長く続かなくて良いから経験はしておきたい。

そう思い、すぐに前職を辞めて、タクシードライバーに照準を定めた。

二種免許取得の試験はかなり厳しく、久しぶりに勉強もして、はれて僕はタクシードライバーになったのだが、なったらなったで、

「子どもが産まれたら深夜までかかるの嫌だから」

「首がめっちゃ痛くなったから」

「道、全部覚えらんねぇから」

といった様々な理由により、3ヶ月で辞めた。

僕は恋に恋をしていたのだ。

は??

とにかく、他にも細かい理由はあるけど、辞めた。

早い、と思うかもしれないが(実際早い)、良いところもあった。

このタクシードライバー期間のおかげで、今では僕は車の運転を長時間しても全然疲れないボディになった。

当然危険なので休憩は挟むけれど、いきなり車で東京から大阪行ってこいと言われてもなんの疑問も持たずにいけるぐらいにはなっている。

「そこらへんまで行ってくる」の範囲が関東ぐらいなら簡単に超えている。

それともう1つ、だいぶ濃い目の知らない人との絡みに強くなった。

こういう部分のコミュニケーション能力を高めたい人にはタクシードライバーをすすめたいぐらいだ。

社会人をやっていれば、どんな職種だろうと絡みたくない人がいたり、人間関係に苦しむこともあると思う。

タクシードライバーに限らないかもしれないけど、タクシードライバーは「瞬間的に」それが起こる。

あそこに手を挙げている人がいる。タクシーを停める。ドアを開ける。

そこまでどんな人なのか分からない。

準備や対策が取れないし、うまく絡めなくても次がないからリベンジもできない。反省しても同じ人で試せない。

瞬間的に相手にアンテナを合わせなければいけない。

そこの部分は僕はたまらなく好きだった。

そんなわけで、3ヶ月という短い期間であったとはいえ、その3ヶ月間に対応した濃いお客さんの話をしていきたいと思ってる。

だから「①」とつけてシリーズ化した。

まぁ、僕のことだから②ぐらいで終わることもあるかもしれないけど。

▶︎ゴリゴリのヤンキー4人

「クーラーMAX全開で」

そう言って入ってきた金髪ピアスの強そうなお客さん。
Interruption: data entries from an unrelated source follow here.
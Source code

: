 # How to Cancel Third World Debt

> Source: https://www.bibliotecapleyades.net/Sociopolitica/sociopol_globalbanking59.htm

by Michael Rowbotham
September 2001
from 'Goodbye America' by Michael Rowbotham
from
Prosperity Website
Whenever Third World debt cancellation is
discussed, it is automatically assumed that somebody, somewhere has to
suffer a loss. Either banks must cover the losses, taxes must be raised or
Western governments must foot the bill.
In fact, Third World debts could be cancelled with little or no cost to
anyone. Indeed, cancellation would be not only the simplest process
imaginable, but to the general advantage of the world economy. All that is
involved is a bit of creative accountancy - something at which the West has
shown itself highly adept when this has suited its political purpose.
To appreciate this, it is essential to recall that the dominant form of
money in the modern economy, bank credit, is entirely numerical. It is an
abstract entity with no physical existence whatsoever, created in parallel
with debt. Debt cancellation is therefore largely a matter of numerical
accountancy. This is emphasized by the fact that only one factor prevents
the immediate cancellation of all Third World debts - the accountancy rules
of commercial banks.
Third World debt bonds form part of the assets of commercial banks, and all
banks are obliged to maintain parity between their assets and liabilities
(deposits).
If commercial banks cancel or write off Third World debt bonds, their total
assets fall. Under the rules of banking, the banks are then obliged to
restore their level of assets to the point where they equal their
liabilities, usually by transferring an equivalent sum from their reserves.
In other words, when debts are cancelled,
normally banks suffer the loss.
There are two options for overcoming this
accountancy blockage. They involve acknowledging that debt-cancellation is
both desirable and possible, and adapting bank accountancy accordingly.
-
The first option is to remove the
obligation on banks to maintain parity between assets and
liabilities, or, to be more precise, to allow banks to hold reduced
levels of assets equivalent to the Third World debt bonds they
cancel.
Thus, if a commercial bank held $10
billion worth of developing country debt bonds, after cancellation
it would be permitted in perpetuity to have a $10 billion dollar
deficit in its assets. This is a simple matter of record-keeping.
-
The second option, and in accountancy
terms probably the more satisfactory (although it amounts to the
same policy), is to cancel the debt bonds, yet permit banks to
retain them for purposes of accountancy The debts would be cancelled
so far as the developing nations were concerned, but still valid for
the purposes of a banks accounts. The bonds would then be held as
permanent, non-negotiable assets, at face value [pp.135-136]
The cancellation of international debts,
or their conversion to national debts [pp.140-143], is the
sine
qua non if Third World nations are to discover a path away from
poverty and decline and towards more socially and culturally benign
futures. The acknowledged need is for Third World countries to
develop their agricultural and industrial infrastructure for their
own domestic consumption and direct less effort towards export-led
以下、金髪ピアス様。

だいたい第一声は目的地か、どのぐらいかかるか言われるものだと思っていたけど、まずエアコンの強さを指摘された。

夏なことが分かる。

助手席に座った。

すると連れのお客さん3人が後部座席に座る。

東京卍リベンジャーズみたいな人達だった。

「あっつ!!」「ちょ、あちーよ!!」「つか、3人並ぶの狭っ!!」

僕は「やめてやめてやめて」と何度も思った。

助手席の金髪ピアス様が「○○の○○まで」

僕「かしこまりました…ご指定のルートはございますか?」

基本的にこっちで道を考えるが、少しでも気に入らない道を通ったり、間違えたりして、これ遠回りしてるんじゃないかと思われたらアウトだと思った僕は、そう尋ねた。

「あぁ、良いよ、なんでも」

僕「はいっ!!!!!!」

元気さでいくしかないと思った。

走行中、後部座席は何やら賑やかだった。

「運転手さん、マジであちーよ、この車」

「つか、運転手さん若くね?何歳?」

「運転手さん最近いつHしました??」

このライブのMC、むずすぎる。

むずいむずいむずい。まず安全運転が優先なことを抱えながらだから。全てのパンチがノーガードで打たれるから。
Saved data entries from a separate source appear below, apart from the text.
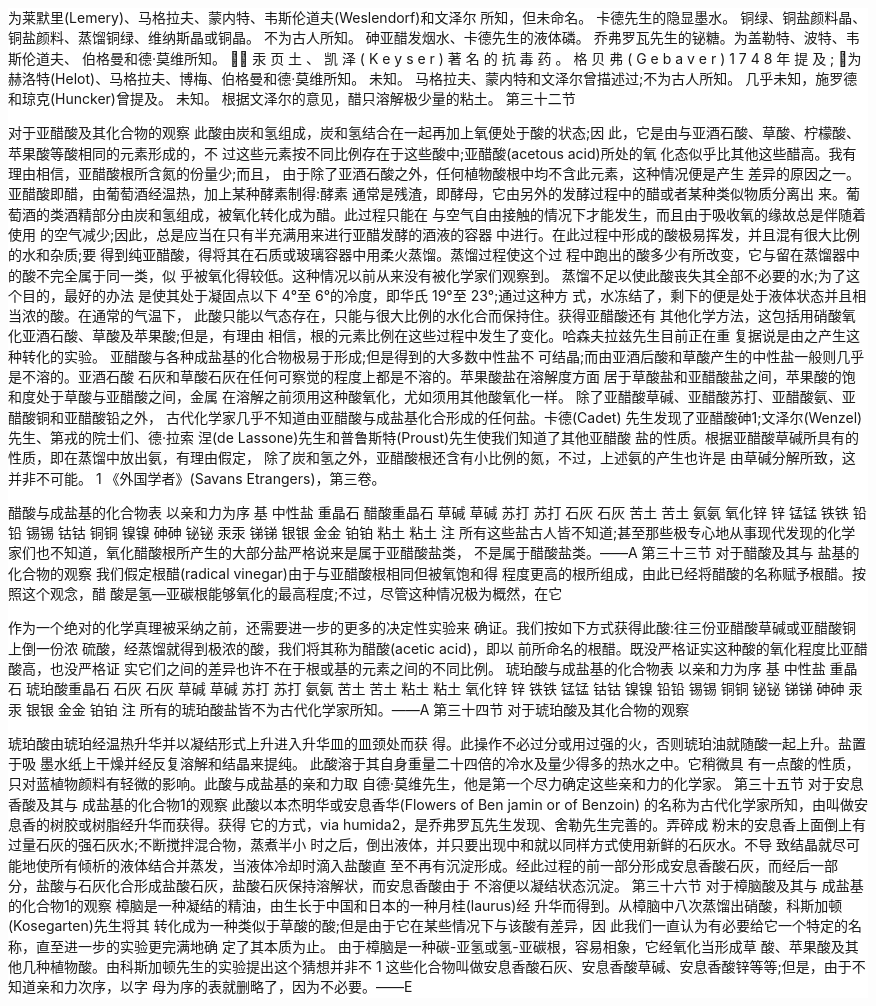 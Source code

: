 为莱默里(Lemery)、马格拉夫、蒙内特、韦斯伦道夫(Weslendorf)和文泽尔
所知，但未命名。
卡德先生的隐显墨水。
铜绿、铜盐颜料晶、铜盐颜料、蒸馏铜绿、维纳斯晶或铜晶。
不为古人所知。
砷亚醋发烟水、卡德先生的液体磷。
乔弗罗瓦先生的铋糖。为盖勒特、波特、韦斯伦道夫、
伯格曼和德·莫维所知。
 汞 页 土 、 凯 泽 ( K e y s e r ) 著 名 的 抗 毒 药 。 格 贝 弗 ( G e b a v e r ) 1 7 4 8 年 提 及 ;
为赫洛特(Helot)、马格拉夫、博梅、伯格曼和德·莫维所知。
未知。 马格拉夫、蒙内特和文泽尔曾描述过;不为古人所知。 几乎未知，施罗德和琼克(Huncker)曾提及。
未知。
根据文泽尔的意见，醋只溶解极少量的粘土。
第三十二节

对于亚醋酸及其化合物的观察
此酸由炭和氢组成，炭和氢结合在一起再加上氧便处于酸的状态;因 此，它是由与亚酒石酸、草酸、柠檬酸、苹果酸等酸相同的元素形成的，不 过这些元素按不同比例存在于这些酸中;亚醋酸(acetous acid)所处的氧 化态似乎比其他这些醋高。我有理由相信，亚醋酸根所含氮的份量少;而且， 由于除了亚酒石酸之外，任何植物酸根中均不含此元素，这种情况便是产生 差异的原因之一。亚醋酸即醋，由葡萄酒经温热，加上某种酵素制得:酵素 通常是残渣，即酵母，它由另外的发酵过程中的醋或者某种类似物质分离出 来。葡萄酒的类酒精部分由炭和氢组成，被氧化转化成为醋。此过程只能在 与空气自由接触的情况下才能发生，而且由于吸收氧的缘故总是伴随着使用 的空气减少;因此，总是应当在只有半充满用来进行亚醋发酵的酒液的容器 中进行。在此过程中形成的酸极易挥发，并且混有很大比例的水和杂质;要 得到纯亚醋酸，得将其在石质或玻璃容器中用柔火蒸馏。蒸馏过程使这个过 程中跑出的酸多少有所改变，它与留在蒸馏器中的酸不完全属于同一类，似 乎被氧化得较低。这种情况以前从来没有被化学家们观察到。
蒸馏不足以使此酸丧失其全部不必要的水;为了这个目的，最好的办法 是使其处于凝固点以下 4°至 6°的冷度，即华氏 19°至 23°;通过这种方 式，水冻结了，剩下的便是处于液体状态并且相当浓的酸。在通常的气温下， 此酸只能以气态存在，只能与很大比例的水化合而保持住。获得亚醋酸还有 其他化学方法，这包括用硝酸氧化亚酒石酸、草酸及苹果酸;但是，有理由 相信，根的元素比例在这些过程中发生了变化。哈森夫拉兹先生目前正在重 复据说是由之产生这种转化的实验。
   亚醋酸与各种成盐基的化合物极易于形成;但是得到的大多数中性盐不
 可结晶;而由亚酒后酸和草酸产生的中性盐一般则几乎是不溶的。亚酒石酸
 石灰和草酸石灰在任何可察觉的程度上都是不溶的。苹果酸盐在溶解度方面
 居于草酸盐和亚醋酸盐之间，苹果酸的饱和度处于草酸与亚醋酸之间，金属
 在溶解之前须用这种酸氧化，尤如须用其他酸氧化一样。
除了亚醋酸草碱、亚醋酸苏打、亚醋酸氨、亚醋酸铜和亚醋酸铅之外， 古代化学家几乎不知道由亚醋酸与成盐基化合形成的任何盐。卡德(Cadet) 先生发现了亚醋酸砷1;文泽尔(Wenzel)先生、第戎的院士们、德·拉索 涅(de Lassone)先生和普鲁斯特(Proust)先生使我们知道了其他亚醋酸 盐的性质。根据亚醋酸草碱所具有的性质，即在蒸馏中放出氨，有理由假定， 除了炭和氢之外，亚醋酸根还含有小比例的氮，不过，上述氨的产生也许是 由草碱分解所致，这并非不可能。
1 《外国学者》(Savans Etrangers)，第三卷。
 
醋酸与成盐基的化合物表 以亲和力为序
基 中性盐 重晶石 醋酸重晶石 草碱 草碱 苏打 苏打 石灰 石灰 苦土 苦土 氨氨 氧化锌 锌
锰锰 铁铁 铅铅 锡锡 钴钴 铜铜 镍镍 砷砷 铋铋 汞汞 锑锑 银银 金金 铂铂
粘土 粘土
注 所有这些盐古人皆不知道;甚至那些极专心地从事现代发现的化学 家们也不知道，氧化醋酸根所产生的大部分盐严格说来是属于亚醋酸盐类， 不是属于醋酸盐类。——A
第三十三节 对于醋酸及其与 盐基的化合物的观察
我们假定根醋(radical vinegar)由于与亚醋酸根相同但被氧饱和得 程度更高的根所组成，由此已经将醋酸的名称赋予根醋。按照这个观念，醋 酸是氢—亚碳根能够氧化的最高程度;不过，尽管这种情况极为概然，在它

作为一个绝对的化学真理被采纳之前，还需要进一步的更多的决定性实验来 确证。我们按如下方式获得此酸:往三份亚醋酸草碱或亚醋酸铜上倒一份浓 硫酸，经蒸馏就得到极浓的酸，我们将其称为醋酸(acetic acid)，即以 前所命名的根醋。既没严格证实这种酸的氧化程度比亚醋酸高，也没严格证 实它们之间的差异也许不在于根或基的元素之间的不同比例。
琥珀酸与成盐基的化合物表 以亲和力为序
基 中性盐 重晶石 琥珀酸重晶石 石灰 石灰 草碱 草碱 苏打 苏打 氨氨 苦土 苦土 粘土 粘土 氧化锌 锌
铁铁 锰锰 钴钴 镍镍 铅铅 锡锡 铜铜 铋铋 锑锑 砷砷 汞汞 银银 金金 铂铂
注 所有的琥珀酸盐皆不为古代化学家所知。——A
第三十四节 对于琥珀酸及其化合物的观察

琥珀酸由琥珀经温热升华并以凝结形式上升进入升华皿的皿颈处而获 得。此操作不必过分或用过强的火，否则琥珀油就随酸一起上升。盐置于吸 墨水纸上干燥并经反复溶解和结晶来提纯。
   此酸溶于其自身重量二十四倍的冷水及量少得多的热水之中。它稍微具
 有一点酸的性质，只对蓝植物颜料有轻微的影响。此酸与成盐基的亲和力取
 自德·莫维先生，他是第一个尽力确定这些亲和力的化学家。
第三十五节 对于安息香酸及其与 成盐基的化合物1的观察
此酸以本杰明华或安息香华(Flowers of Ben jamin or of Benzoin) 的名称为古代化学家所知，由叫做安息香的树胶或树脂经升华而获得。获得 它的方式，via humida2，是乔弗罗瓦先生发现、舍勒先生完善的。弄碎成 粉末的安息香上面倒上有过量石灰的强石灰水;不断搅拌混合物，蒸煮半小 时之后，倒出液体，并只要出现中和就以同样方式使用新鲜的石灰水。不导 致结晶就尽可能地使所有倾析的液体结合并蒸发，当液体冷却时滴入盐酸直 至不再有沉淀形成。经此过程的前一部分形成安息香酸石灰，而经后一部 分，盐酸与石灰化合形成盐酸石灰，盐酸石灰保持溶解状，而安息香酸由于 不溶便以凝结状态沉淀。
第三十六节 对于樟脑酸及其与 成盐基的化合物1的观察
樟脑是一种凝结的精油，由生长于中国和日本的一种月桂(laurus)经 升华而得到。从樟脑中八次蒸馏出硝酸，科斯加顿(Kosegarten)先生将其 转化成为一种类似于草酸的酸;但是由于它在某些情况下与该酸有差异，因 此我们一直认为有必要给它一个特定的名称，直至进一步的实验更完满地确 定了其本质为止。
由于樟脑是一种碳-亚氢或氢-亚碳根，容易相象，它经氧化当形成草 酸、苹果酸及其他几种植物酸。由科斯加顿先生的实验提出这个猜想并非不
1 这些化合物叫做安息香酸石灰、安息香酸草碱、安息香酸锌等等;但是，由于不知道亲和力次序，以字 母为序的表就删略了，因为不必要。——E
エアコンMAXだし。あと絶対あなたたちの方が若いし。それから、なんでいつHしたか聞きたいんだよ。

「てか、薬指、指輪してね!?結婚してんの!?」

僕「はい、結婚してます」

「やば!!なんで!?」

僕「なんでって(笑)何がですか(笑)」

「え、結婚なんて絶対したくねぇよ!」

僕「今僕、結婚すすめましたっけ?(笑)」

そこそこ食らいついたように思う。

すると隣に座ってるお客さんが、

「てか、最近いつHしました?」

なんでさっきからそれ聞きたいんだよ。話割ってまで聞くことか。「まだ答えてないですけど」みたいな。だいたいタクシードライバーの性事情聞いて何になるんだよ。

僕の答えに正解がないと思ったので、どうにかはぐらかして目的地につく。

途中、ここには書けないような言葉も浴びせられたりもして、決して良い気分ではなかった。

4200円ぐらいだったと思う。

このメンツで、この会話での4200円ぐらいはだいぶ長距離に感じた。

すると助手席の金髪ピアス様がピッ、と5000円札を出し、一言、

「運転手さんごめんね、うるさくて。これお釣りいらないから、頑張って」

もう黒髪ノーピアス様じゃないすか。

マジすか。その金髪どこでやったんすか。僕も金髪にします。同じピアス開けていいっすか。

怖がってた自分が恥ずかしいよ。

最近いつHしたかぐらい教えてあげればよかった。

辞めた今でも、このエピソードは全然忘れていない。

実は、良くしてくれたお客さんの方が多いのだ。

こんなようなお客さんが、3ヶ月間の中にたくさんいる。

僕はそれを図鑑かのように語っていく。